The attacker in Zarutska’s case has not, at this stage, been linked to a clear ideological motive. But even without slogans or manifestos, the context remains inescapable. The U.S. has spent the better part of a decade normalising the idea that certain people – immigrants, refugees, women – are worth less. That they are a problem to be solved rather than lives to be protected.
Zarutska was a young woman riding a train home. That alone was enough to make her a target.
A justice system that let her down
Adding to the tragedy is the fact that Iryna’s death was preventable — not just in a cultural sense, but in a legal one.
Her accused killer, Decarlos Brown Jr, should not have been on the streets. He had reportedly been arrested 14 times before the attack, with charges ranging from larceny to assault and resisting arrest. And yet, time after time, he was released.
Most recently, Brown had been in court just weeks earlier. But instead of being held in custody or sentenced to prison, he was released under the watch of Mecklenburg County District Judge Teresa Stokes. The decision – like so many made in an overburdened, underfunded and often indifferent judicial system – had deadly consequences.

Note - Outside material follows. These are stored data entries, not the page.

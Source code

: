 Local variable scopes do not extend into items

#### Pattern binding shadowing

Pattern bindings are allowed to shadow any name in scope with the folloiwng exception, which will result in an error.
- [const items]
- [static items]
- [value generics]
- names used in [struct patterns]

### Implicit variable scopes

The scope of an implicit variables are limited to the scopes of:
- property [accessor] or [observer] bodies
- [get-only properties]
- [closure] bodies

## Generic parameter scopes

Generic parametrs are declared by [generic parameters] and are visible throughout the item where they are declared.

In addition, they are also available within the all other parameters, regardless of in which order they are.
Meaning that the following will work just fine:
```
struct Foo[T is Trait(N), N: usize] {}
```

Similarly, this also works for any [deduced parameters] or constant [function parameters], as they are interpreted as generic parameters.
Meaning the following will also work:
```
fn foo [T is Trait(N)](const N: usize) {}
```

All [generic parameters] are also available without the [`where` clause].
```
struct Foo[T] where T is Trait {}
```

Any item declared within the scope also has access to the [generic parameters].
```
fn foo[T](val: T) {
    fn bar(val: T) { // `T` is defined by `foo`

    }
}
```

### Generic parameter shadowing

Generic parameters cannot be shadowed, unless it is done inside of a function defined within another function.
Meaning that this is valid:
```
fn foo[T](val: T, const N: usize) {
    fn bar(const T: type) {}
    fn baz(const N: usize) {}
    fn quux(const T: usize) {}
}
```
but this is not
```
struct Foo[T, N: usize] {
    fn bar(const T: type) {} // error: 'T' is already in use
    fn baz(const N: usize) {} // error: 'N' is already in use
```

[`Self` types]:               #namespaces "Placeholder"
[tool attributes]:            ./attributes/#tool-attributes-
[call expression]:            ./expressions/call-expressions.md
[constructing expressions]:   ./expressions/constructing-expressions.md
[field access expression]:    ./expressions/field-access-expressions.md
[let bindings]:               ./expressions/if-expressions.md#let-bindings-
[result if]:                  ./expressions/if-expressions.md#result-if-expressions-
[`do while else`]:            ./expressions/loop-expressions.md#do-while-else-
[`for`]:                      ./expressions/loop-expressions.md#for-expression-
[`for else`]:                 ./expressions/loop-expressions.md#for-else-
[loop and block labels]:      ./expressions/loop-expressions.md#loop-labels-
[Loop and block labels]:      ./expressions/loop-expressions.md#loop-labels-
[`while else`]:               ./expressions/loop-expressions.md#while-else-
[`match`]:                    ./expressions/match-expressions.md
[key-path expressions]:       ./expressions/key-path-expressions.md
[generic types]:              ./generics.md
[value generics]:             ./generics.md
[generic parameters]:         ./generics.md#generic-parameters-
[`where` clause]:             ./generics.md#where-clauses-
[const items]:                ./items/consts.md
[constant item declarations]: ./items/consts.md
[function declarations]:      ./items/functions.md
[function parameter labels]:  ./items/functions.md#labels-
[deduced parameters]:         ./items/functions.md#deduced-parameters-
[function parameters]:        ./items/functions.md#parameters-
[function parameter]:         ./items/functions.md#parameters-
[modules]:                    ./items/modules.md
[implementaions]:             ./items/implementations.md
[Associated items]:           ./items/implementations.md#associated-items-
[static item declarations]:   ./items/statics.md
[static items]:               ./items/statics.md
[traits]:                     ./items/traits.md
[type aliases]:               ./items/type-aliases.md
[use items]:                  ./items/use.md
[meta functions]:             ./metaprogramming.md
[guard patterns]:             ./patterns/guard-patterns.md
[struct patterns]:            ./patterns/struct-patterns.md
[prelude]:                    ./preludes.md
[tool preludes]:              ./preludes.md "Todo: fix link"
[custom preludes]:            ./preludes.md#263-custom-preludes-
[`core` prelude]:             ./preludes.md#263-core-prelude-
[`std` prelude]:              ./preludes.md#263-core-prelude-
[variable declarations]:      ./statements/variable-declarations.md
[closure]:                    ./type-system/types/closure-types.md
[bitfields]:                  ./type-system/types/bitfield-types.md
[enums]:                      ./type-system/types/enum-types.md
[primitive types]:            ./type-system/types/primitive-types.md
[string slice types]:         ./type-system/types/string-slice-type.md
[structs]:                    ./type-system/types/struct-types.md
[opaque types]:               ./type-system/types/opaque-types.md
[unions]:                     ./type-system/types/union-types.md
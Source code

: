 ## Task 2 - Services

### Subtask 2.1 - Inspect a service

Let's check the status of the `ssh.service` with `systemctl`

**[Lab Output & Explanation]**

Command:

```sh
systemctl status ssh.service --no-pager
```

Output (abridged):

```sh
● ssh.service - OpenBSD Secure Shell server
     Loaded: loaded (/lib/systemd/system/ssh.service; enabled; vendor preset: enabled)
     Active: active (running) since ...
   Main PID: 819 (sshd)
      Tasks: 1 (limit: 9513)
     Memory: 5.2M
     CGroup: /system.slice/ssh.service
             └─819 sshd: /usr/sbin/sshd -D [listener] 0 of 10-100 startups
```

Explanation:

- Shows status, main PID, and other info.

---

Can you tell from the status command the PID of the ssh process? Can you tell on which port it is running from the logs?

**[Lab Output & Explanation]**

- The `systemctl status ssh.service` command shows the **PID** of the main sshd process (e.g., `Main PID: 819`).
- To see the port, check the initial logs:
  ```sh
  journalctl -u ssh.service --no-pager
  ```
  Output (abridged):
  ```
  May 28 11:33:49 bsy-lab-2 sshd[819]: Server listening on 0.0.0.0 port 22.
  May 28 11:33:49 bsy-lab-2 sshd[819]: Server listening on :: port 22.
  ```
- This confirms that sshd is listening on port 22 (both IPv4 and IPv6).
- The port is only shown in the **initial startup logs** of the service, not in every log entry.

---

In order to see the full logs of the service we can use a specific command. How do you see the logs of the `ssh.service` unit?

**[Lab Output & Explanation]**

No amount of spin can reframe this as anything other than a systemic failure. A vulnerable young woman is dead and the man accused of her murder was known to authorities. He was a repeat offender. He had a documented history of violence and instability. And yet, the legal system allowed him to walk free.
There will be questions. There must be accountability. But for Iryna, it’s already far too late.
When safety is a myth
Much of the American self-image is built on the idea that it is a safe haven — a place where people can flee conflict and find peace. That ideal has never matched reality, but for many immigrants, the hope remains.
Iryna Zarutska believed in that promise. She escaped the bombs and terror of Ukraine, only to be killed in what should have been one of the safest places in the world: a commuter train in a major American city.
Her death is a stark reminder that in a society where violence is both common and largely unchallenged, no one is truly safe — especially not those already marginalised.
The normalisation of cruelty
What has changed most dramatically in recent years is not the existence of violence, but the erosion of social resistance to it. Under President Donald Trump, cruelty became currency. Refugees were mocked. Women were derided. Minorities were scapegoated. And every insult, every lie, every racist dog-whistle reinforced the idea that empathy was weakness and violence was strength.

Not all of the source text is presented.